1.2 方法 本研究采用 PDCA 循环法对降低急诊血常规报告超过30分钟比率进行了质量管理,降低急诊血常规报告超过30分钟比率。
1.2.1 明确现状 根据等级医院评审要求,临床检验结果急诊标本要求30分钟内出结果,这30分钟具体指标本接收到报告发出时间段。其中等候超过30分钟比率: 就是超过30分钟数量与送检总数之比值。等候超过30分钟比率参考 《创三评审实施细则》,急诊血常规等候超过30分钟比率应为小于或等于5%。在规定时间内完成定义为符合。通过临床回馈及统计 LIS 系统数据等方式, 发现检验科急诊血常规未能达到创三要求,通过 LIS 系统统计数据 9月16日到30日等候超过30分钟比率为 10.7%。
1.2.2 成立持续改进质量管理小组 见表1
表1质量管理小组成员
职务 | 姓名 | 职称 | 分工 |
组长 | 黄宝珍 | 主管检验师 | 资料收集、原因分析、数据分析、参与改进 |
组员 | 付小国 | 主任检验师 | 督导 |
组员 | 邓美珍 | 副主任检验师 | 原因分析、参与改进 |
组员 | 秦加巍 | 副主任检验师 | 原因分析、参与改进 |
组员 | 程阳 | 副主任检验师 | 原因分析、参与改进 |
组员 | 温节喆 | 副主任检验师 | 原因分析、参与改进 |
1.2.3 分析原因 小组成员召开头脑风暴会议,使用鱼骨图对影响超过30分钟比率的所有因素进行分析,见图 1。
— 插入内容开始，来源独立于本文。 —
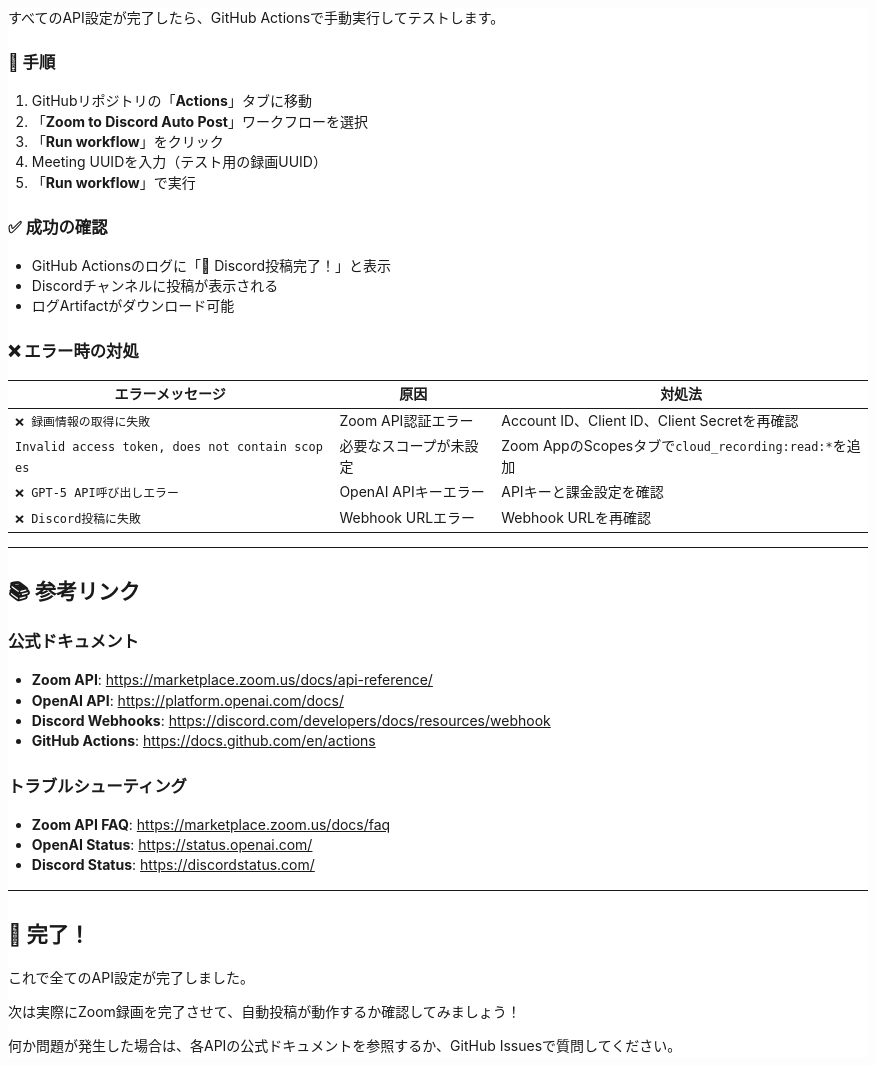 すべてのAPI設定が完了したら、GitHub Actionsで手動実行してテストします。

### 📝 手順

1. GitHubリポジトリの「**Actions**」タブに移動
2. 「**Zoom to Discord Auto Post**」ワークフローを選択
3. 「**Run workflow**」をクリック
4. Meeting UUIDを入力（テスト用の録画UUID）
5. 「**Run workflow**」で実行

### ✅ 成功の確認

- GitHub Actionsのログに「🎉 Discord投稿完了！」と表示
- Discordチャンネルに投稿が表示される
- ログArtifactがダウンロード可能

### ❌ エラー時の対処

| エラーメッセージ | 原因 | 対処法 |
|----------------|------|--------|
| `❌ 録画情報の取得に失敗` | Zoom API認証エラー | Account ID、Client ID、Client Secretを再確認 |
| `Invalid access token, does not contain scopes` | 必要なスコープが未設定 | Zoom AppのScopesタブで`cloud_recording:read:*`を追加 |
| `❌ GPT-5 API呼び出しエラー` | OpenAI APIキーエラー | APIキーと課金設定を確認 |
| `❌ Discord投稿に失敗` | Webhook URLエラー | Webhook URLを再確認 |

---

## 📚 参考リンク

### 公式ドキュメント

- **Zoom API**: https://marketplace.zoom.us/docs/api-reference/
- **OpenAI API**: https://platform.openai.com/docs/
- **Discord Webhooks**: https://discord.com/developers/docs/resources/webhook
- **GitHub Actions**: https://docs.github.com/en/actions

### トラブルシューティング

- **Zoom API FAQ**: https://marketplace.zoom.us/docs/faq
- **OpenAI Status**: https://status.openai.com/
- **Discord Status**: https://discordstatus.com/

---

## 🎉 完了！

これで全てのAPI設定が完了しました。

次は実際にZoom録画を完了させて、自動投稿が動作するか確認してみましょう！

何か問題が発生した場合は、各APIの公式ドキュメントを参照するか、GitHub Issuesで質問してください。

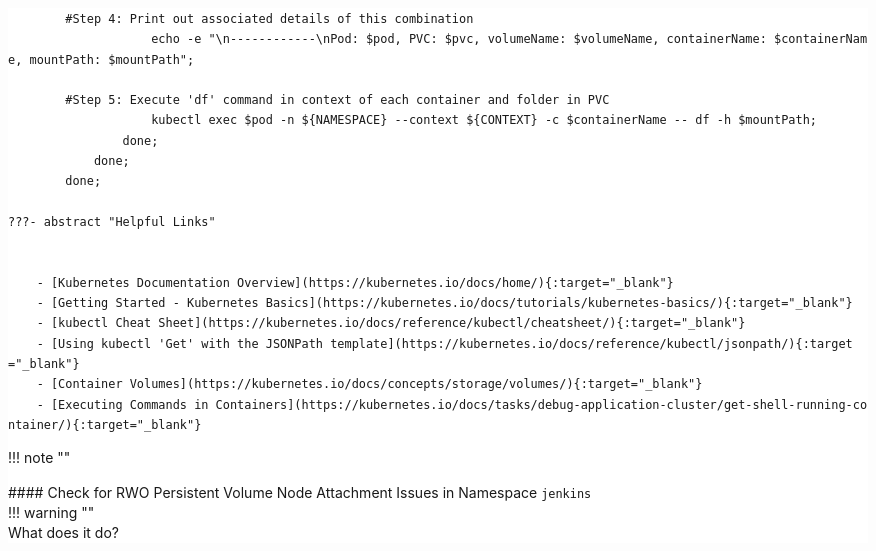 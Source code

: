             #Step 4: Print out associated details of this combination
                        echo -e "\n------------\nPod: $pod, PVC: $pvc, volumeName: $volumeName, containerName: $containerName, mountPath: $mountPath";

            #Step 5: Execute 'df' command in context of each container and folder in PVC 
                        kubectl exec $pod -n ${NAMESPACE} --context ${CONTEXT} -c $containerName -- df -h $mountPath; 
                    done; 
                done; 
            done;

    ???- abstract "Helpful Links"

            
        - [Kubernetes Documentation Overview](https://kubernetes.io/docs/home/){:target="_blank"}
        - [Getting Started - Kubernetes Basics](https://kubernetes.io/docs/tutorials/kubernetes-basics/){:target="_blank"}
        - [kubectl Cheat Sheet](https://kubernetes.io/docs/reference/kubectl/cheatsheet/){:target="_blank"}
        - [Using kubectl 'Get' with the JSONPath template](https://kubernetes.io/docs/reference/kubectl/jsonpath/){:target="_blank"}
        - [Container Volumes](https://kubernetes.io/docs/concepts/storage/volumes/){:target="_blank"}
        - [Executing Commands in Containers](https://kubernetes.io/docs/tasks/debug-application-cluster/get-shell-running-container/){:target="_blank"}

<script>

document.getElementById('copyCodeBlock5').addEventListener('click', function() {
    copyCodeBlock5();
});

function copyCodeBlock5() {
  var codeBlock = document.getElementById('codeBlock5');
  var text = codeBlock.textContent;

  navigator.clipboard.writeText(text)
    .then(() => {
      console.log('Code block copied to clipboard:', text);
      showCopiedMessage();
    })
    .catch((error) => {
      console.error('Error copying code block to clipboard:', error);
    });
}

function showCopiedMessage() {
  var copiedMessage = document.getElementById('copiedMessage5');
  copiedMessage.classList.add('show');

  setTimeout(function() {
    copiedMessage.classList.remove('show');
  }, 2000);
}
</script>




!!! note ""
    <div class="command-title">
    #### Check for RWO Persistent Volume Node Attachment Issues in Namespace `jenkins`  
    </div>
    !!! warning ""
    <div class="command-details">
    What does it do?
    </div>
确定首要改进问题有:仪器老化;人员紧张,检验科一直以来人员不足;急诊标识不明显;送检人员未告知;检验者未重视;医生未很好把握急诊标准。
图1 超时率原因分析(鱼骨图)
表2 要因与拟定对策
序号 | 要因 | 拟定对策 | 可行性 | 负责人 |
1 | 仪器老化 | 更新设备,检验科现有两台血球分析仪,迈瑞6900是2015年2月份使用的,希森美康SI1000是2011年11月使用的,都己经过了使用寿命期,经常出故障。 | 可行 | 付小国 |
2 | 人员紧张,检验科一直以来人员不足 | 增加检验者,因为疫情原因,每天抽调几个人做新冠核酸检测,现又调走了两个。 | 可行 | 付小国 |
3 | 急诊标识不明显 | 做好急诊标识,临床科室统一贴上红色标识,这样到检验科一眼便能识别。 | 可行 | 付小国 |
4 | 送检人员未告知 | 急诊签收需要送检护工告知检验科人员,因为检验科无专人接收标本。 | 可行 | 付小国 |
5 | 检验者未重视 | 部分检验者责任心不强,有标本没有及时上机检测,以后要实行考核制度。 | 可行 | 付小国 |
6 | 医生未很好把握急诊标准 | 医生不管急不急,很多评估不到位,实行急诊率月通报 | 可行 | 邓美珍 |
1.2.4 制定改进方案 针对要因, 依据 5W1H 原则 制定改进方案,见表 2。 同时,设定目标值,希望通过改进,使检验科急诊血常规等候超过30分钟比率降到 5%。
1.2.5 实施阶段 见表3。
序号 | 真因 | 对策实施 |
1 | 标识不明显 | 急诊标识对策 1、临床科室在抽血管上统一贴上红色标识 2、检验人员接收标本后做好血管上特殊的急诊标记 3、检验科室有急诊项目的仪器台面上放置显目的标本归置篮 4、胸痛、卒中中心的专门送检护工直接将标本给到检验人员 5、使用不一样的急诊管 |
2 | 医生未很好把握急诊标准 | 急诊率月通报对策 1、除急诊和ICU外每月通报其他科室的急诊率(即科室数据) 2、每月通报急诊率高的科室的具体医生的开单急诊率(即医生数据) |
3 | 人员不足 | 补充人员对策 1、从其他医院借调支援人员 2、第三公司招募新员工 |
4 | 部分检验者责任心不强,有标本没有及时上机检测 | 培训和考核 1、定期培训急诊制度,增强人员意识 2、不定期抽查某个工作人员某段时间的急诊率,不达标者进行相应的绩效扣除 |
5 | 仪器老化 | 针对仪器对策 1、及时淘汰影响质量的仪器 2、做好仪器的保养和清洁工作 |
1.2.6 检查阶段 采用 Excel 软件统计改善前2020年 9 月 16日到30日共 506例,急诊血常规等候超过30分钟比率为10.7%; 收集改善后2021年1月1日到6月30日 共 7423 例,急诊血常规等候超过30分钟比率降为7.5%。效果确认见图2:
图2 效果确认
虽然我们还未将急诊血常规报告超过30分钟比率降到创三要求范围内,但是通过PDCA循环管理后已经开始起到效果了,等候超过30分钟比率在靠近5%。PDCA 循环是一个展开的、持续进行的动态过程,小组将会对存在问题进行分析, 这些问题将纳入下一轮 PDCA 循环进行解决。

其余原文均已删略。